→ **Stored data entries**
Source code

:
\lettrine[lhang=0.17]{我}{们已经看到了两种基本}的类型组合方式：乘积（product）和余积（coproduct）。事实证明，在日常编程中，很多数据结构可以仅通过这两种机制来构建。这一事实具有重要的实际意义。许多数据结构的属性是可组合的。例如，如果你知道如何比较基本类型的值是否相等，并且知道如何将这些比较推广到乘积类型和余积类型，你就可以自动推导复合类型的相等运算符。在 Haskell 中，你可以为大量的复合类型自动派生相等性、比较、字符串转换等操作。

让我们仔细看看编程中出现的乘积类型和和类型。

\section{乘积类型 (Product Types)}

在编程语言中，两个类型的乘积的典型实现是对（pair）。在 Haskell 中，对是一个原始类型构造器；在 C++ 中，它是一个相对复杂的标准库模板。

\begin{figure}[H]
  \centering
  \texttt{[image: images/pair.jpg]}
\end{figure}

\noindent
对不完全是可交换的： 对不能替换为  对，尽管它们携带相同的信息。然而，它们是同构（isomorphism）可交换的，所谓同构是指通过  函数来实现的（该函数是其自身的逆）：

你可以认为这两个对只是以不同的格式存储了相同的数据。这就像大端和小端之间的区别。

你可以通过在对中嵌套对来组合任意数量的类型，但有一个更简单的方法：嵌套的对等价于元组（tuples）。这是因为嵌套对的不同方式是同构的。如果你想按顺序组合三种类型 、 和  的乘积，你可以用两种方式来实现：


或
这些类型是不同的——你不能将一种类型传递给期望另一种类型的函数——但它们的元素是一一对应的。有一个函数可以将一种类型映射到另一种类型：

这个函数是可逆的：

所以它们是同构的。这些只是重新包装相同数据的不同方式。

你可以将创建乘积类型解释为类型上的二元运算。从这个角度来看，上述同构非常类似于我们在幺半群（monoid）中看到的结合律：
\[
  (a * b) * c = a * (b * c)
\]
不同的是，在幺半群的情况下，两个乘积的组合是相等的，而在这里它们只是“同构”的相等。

→ **EXERCISE INSTRUCTIONS**
The answer must be every line of the records above that holds the word "Haskell".

→ **SOLUTION TO THE PROBLEM**
\lettrine[lhang=0.17]{我}{们已经看到了两种基本}的类型组合方式：乘积（product）和余积（coproduct）。事实证明，在日常编程中，很多数据结构可以仅通过这两种机制来构建。这一事实具有重要的实际意义。许多数据结构的属性是可组合的。例如，如果你知道如何比较基本类型的值是否相等，并且知道如何将这些比较推广到乘积类型和余积类型，你就可以自动推导复合类型的相等运算符。在 Haskell 中，你可以为大量的复合类型自动派生相等性、比较、字符串转换等操作。
在编程语言中，两个类型的乘积的典型实现是对（pair）。在 Haskell 中，对是一个原始类型构造器；在 C++ 中，它是一个相对复杂的标准库模板。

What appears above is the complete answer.